The sun rises over Eldermoor.
One month since Varek’s destruction. One month since the founders’ souls scattered to the winds. One month since victory came with a price no one expected.
You stand in the town square, where the Purple Gem still glows. But its light is cold now, and something about it makes people look away. They rebuilt around it, not toward it. The statue of the founders stands untouched, but no one visits anymore.
“They’re afraid of it,” Neve says beside you. She survived the siege, though she won’t talk about what happened when she was in Varek’s domain. “They’re afraid of what it represents.”
“The founders gave everything for this city.”
“And the city watched their souls tear apart.” Neve’s voice is flat. “People don’t process that well.”
She’s right. The mood in Eldermoor is wrong. There are no celebrations, no festivals. The shadow is gone, but something remains—a coldness, a wariness. People avoid the square. Children are kept inside at night. The gem protected the city for three centuries, but now it feels like a gravestone.
Your allies scattered differently this time.
Mira returned to her hunting. But she’s different now—darker, harder. She sends no messages. She hunts alone.
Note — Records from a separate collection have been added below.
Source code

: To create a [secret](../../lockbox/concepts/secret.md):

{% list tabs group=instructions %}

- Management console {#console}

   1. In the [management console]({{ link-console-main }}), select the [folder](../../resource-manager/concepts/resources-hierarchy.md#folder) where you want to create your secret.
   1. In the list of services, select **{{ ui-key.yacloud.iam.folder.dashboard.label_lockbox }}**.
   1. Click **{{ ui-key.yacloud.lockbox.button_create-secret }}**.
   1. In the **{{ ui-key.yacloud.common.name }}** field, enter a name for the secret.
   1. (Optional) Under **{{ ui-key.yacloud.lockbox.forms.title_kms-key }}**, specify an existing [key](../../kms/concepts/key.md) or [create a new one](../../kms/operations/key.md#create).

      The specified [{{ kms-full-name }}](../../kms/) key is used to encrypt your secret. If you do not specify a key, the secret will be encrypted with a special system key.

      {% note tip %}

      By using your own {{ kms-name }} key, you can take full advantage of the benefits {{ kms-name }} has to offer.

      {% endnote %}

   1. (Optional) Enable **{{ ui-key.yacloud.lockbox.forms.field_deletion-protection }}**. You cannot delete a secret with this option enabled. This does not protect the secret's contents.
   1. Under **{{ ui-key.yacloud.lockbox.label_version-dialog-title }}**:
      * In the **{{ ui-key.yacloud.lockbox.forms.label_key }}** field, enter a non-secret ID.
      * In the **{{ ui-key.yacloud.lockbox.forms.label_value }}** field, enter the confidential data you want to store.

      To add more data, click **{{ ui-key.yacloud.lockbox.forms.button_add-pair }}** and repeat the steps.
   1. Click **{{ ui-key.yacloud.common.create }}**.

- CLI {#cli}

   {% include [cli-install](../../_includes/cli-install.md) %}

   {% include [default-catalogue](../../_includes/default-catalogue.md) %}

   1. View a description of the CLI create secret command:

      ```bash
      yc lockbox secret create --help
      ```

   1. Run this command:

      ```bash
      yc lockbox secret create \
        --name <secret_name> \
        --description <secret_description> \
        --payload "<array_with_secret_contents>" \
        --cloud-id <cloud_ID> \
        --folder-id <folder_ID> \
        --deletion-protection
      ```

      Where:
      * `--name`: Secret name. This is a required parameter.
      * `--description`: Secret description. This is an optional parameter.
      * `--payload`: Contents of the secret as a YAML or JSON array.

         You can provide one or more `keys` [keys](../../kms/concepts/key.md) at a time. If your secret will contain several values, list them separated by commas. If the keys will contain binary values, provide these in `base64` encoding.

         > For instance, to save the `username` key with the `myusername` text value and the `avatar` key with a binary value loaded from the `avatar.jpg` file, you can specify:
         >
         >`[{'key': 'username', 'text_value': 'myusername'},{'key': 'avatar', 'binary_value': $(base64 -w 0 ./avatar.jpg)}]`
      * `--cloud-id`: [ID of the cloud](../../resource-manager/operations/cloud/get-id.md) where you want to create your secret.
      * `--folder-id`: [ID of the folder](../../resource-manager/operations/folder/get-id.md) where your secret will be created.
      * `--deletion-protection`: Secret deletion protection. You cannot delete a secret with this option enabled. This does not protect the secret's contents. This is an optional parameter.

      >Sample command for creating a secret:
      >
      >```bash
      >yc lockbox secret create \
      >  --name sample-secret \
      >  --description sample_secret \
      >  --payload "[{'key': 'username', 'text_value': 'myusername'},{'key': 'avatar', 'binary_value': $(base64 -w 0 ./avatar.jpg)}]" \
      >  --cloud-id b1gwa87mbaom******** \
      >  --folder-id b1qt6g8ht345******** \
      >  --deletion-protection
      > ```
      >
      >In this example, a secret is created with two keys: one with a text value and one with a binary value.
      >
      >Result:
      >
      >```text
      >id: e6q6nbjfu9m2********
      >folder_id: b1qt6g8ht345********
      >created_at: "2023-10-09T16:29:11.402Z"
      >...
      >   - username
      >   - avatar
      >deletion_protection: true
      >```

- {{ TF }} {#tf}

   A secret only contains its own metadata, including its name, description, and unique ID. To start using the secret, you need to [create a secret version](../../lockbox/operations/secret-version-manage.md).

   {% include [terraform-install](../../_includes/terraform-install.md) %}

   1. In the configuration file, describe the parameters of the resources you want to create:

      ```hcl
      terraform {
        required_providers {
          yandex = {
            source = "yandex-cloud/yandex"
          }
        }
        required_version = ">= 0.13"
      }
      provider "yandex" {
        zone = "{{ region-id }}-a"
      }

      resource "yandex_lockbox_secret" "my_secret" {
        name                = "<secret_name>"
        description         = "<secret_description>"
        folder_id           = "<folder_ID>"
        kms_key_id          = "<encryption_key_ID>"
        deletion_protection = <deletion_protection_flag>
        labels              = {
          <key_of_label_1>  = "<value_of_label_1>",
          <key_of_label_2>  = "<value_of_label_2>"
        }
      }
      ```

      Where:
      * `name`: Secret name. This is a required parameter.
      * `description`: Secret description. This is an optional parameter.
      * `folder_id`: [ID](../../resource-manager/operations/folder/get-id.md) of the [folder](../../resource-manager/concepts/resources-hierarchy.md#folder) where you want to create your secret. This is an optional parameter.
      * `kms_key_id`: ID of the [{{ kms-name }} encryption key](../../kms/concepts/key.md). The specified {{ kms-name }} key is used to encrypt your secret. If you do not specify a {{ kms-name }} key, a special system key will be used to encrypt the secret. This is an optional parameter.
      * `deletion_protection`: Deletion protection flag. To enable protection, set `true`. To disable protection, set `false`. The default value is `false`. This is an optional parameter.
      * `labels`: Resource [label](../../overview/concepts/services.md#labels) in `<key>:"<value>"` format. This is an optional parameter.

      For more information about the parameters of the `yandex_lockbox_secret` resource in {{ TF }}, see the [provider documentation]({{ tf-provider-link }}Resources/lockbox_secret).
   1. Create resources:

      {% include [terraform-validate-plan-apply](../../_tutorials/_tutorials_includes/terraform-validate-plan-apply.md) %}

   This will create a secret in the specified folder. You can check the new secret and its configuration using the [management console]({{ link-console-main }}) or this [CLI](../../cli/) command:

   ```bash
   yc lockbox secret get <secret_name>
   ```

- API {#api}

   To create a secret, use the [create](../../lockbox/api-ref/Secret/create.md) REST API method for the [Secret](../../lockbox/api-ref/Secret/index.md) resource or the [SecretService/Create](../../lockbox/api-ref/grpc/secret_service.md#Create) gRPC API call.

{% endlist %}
Theron left Eldermoor entirely. He couldn’t bear the looks people gave him, the whispered questions about what really happened in the gem. He’s somewhere in the southern ports, drowning his questions in trade and drink.
Wren stayed in the Thornwood, but she’s withdrawn into the deep places, communing with spirits that grow more distant each day. The founders aren’t at peace. They’re everywhere and nowhere, fragments of themselves caught in an eternal diaspora.
And you…
You stay in Eldermoor. Someone has to. The city needs a protector, and the gem responds to you even now. But every time you touch it, you feel them—the founders, scattered, reaching for something they can never grasp.
Elder Corvus finds you at dawn.
“There’s news,” he says. “Troubling news. The gem’s destruction sent shockwaves through the magical foundations of the region. Things are… stirring. Things that were sealed long ago.”
“What kind of things?”
“The kind that Varek once protected us from, in his own twisted way.” The Elder’s face is grim. “The shadow was terrible, but it was a known quantity. What’s coming… we don’t know what’s coming.”
You look up at the gem. Cold light, fragmented souls, and a city that fears its own salvation.
“Then we prepare,” you say. “We rebuild. We get ready.”
But as you speak, you can’t shake the feeling that you traded one nightmare for another.